◆ Problem description:
From the data, copy out every line in which the word "NULL" appears.

BEGIN Records supplied

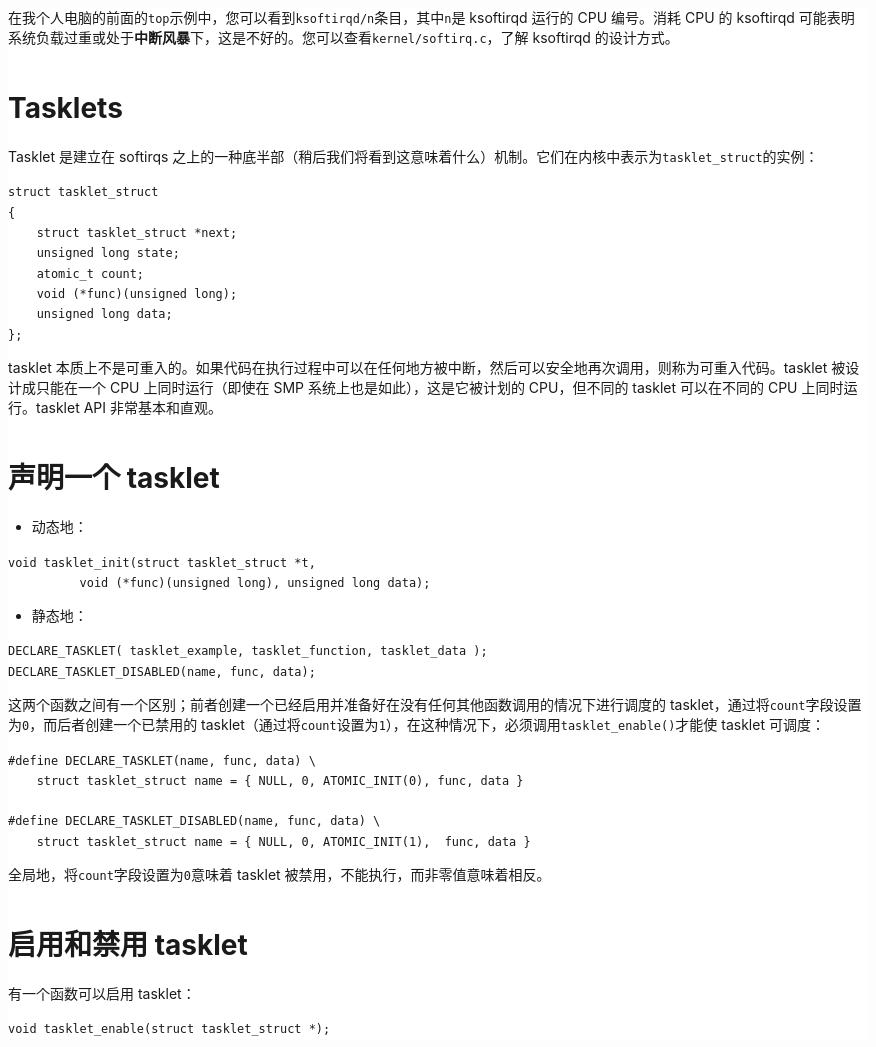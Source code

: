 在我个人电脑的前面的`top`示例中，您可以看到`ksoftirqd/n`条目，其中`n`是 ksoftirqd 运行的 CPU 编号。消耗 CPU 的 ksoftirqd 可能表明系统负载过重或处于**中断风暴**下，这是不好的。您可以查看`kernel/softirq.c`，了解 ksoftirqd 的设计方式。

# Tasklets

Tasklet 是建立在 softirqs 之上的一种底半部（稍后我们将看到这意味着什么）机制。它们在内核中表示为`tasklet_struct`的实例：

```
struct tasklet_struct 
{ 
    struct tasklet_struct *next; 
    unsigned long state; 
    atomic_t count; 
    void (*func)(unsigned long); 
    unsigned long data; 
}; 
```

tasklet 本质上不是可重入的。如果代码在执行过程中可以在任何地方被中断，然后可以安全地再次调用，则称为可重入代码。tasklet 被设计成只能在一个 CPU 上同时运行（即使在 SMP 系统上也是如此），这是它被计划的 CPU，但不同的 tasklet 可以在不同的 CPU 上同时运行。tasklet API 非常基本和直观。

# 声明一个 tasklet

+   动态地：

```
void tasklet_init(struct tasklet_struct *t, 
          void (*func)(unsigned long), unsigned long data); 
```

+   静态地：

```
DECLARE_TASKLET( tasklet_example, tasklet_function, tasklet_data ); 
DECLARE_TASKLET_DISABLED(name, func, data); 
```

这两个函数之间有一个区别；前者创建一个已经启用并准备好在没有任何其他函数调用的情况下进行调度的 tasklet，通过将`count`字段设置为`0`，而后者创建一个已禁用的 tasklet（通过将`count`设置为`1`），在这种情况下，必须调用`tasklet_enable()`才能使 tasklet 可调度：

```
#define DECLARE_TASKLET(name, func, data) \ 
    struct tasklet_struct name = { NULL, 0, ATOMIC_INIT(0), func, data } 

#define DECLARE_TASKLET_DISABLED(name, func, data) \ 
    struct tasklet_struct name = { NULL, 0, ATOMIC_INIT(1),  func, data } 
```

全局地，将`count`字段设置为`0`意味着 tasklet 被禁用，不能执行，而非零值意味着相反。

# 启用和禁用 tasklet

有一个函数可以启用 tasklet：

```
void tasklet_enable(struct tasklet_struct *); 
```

END Records supplied
BEGIN Records supplied

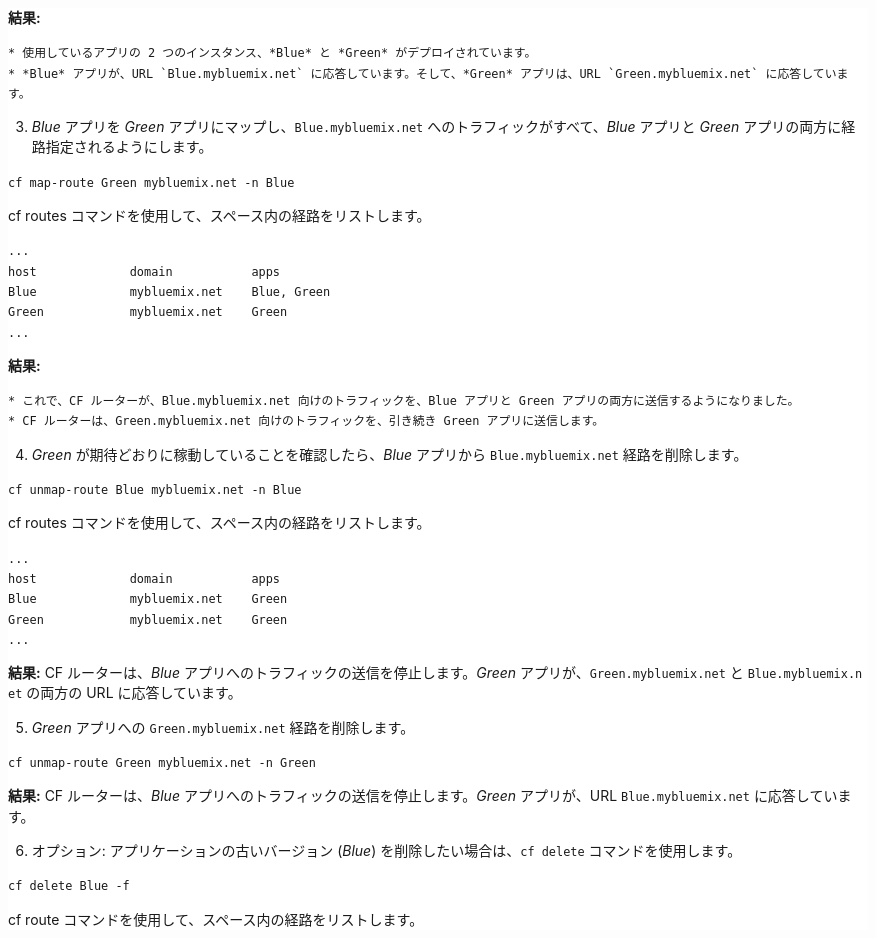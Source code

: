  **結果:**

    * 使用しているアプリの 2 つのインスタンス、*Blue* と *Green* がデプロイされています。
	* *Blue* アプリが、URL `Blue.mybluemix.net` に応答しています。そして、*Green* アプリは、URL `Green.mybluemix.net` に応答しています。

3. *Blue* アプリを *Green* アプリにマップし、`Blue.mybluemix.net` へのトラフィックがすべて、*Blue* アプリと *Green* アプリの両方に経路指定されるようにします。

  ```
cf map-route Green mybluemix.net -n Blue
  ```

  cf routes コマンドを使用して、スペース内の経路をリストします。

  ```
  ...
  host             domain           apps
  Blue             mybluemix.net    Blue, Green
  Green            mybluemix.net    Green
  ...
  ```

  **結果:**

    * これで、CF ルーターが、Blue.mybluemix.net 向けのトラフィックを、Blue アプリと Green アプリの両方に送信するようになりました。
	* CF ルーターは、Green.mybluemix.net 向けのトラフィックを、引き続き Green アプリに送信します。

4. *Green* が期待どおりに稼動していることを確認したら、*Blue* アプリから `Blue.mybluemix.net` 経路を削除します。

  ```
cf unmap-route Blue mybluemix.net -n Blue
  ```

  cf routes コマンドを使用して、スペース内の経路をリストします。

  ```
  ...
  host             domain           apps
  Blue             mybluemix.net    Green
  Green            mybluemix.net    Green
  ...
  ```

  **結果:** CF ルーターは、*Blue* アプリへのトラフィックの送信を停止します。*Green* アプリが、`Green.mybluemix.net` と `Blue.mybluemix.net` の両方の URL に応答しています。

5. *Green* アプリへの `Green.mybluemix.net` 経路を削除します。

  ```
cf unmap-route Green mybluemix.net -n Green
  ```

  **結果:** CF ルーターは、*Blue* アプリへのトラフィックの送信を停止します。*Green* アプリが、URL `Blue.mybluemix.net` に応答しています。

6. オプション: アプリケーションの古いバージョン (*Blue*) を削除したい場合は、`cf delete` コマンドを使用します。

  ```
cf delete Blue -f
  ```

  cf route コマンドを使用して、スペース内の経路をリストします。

END Records supplied

◆ Task response:
    struct tasklet_struct name = { NULL, 0, ATOMIC_INIT(0), func, data } 
    struct tasklet_struct name = { NULL, 0, ATOMIC_INIT(1),  func, data } 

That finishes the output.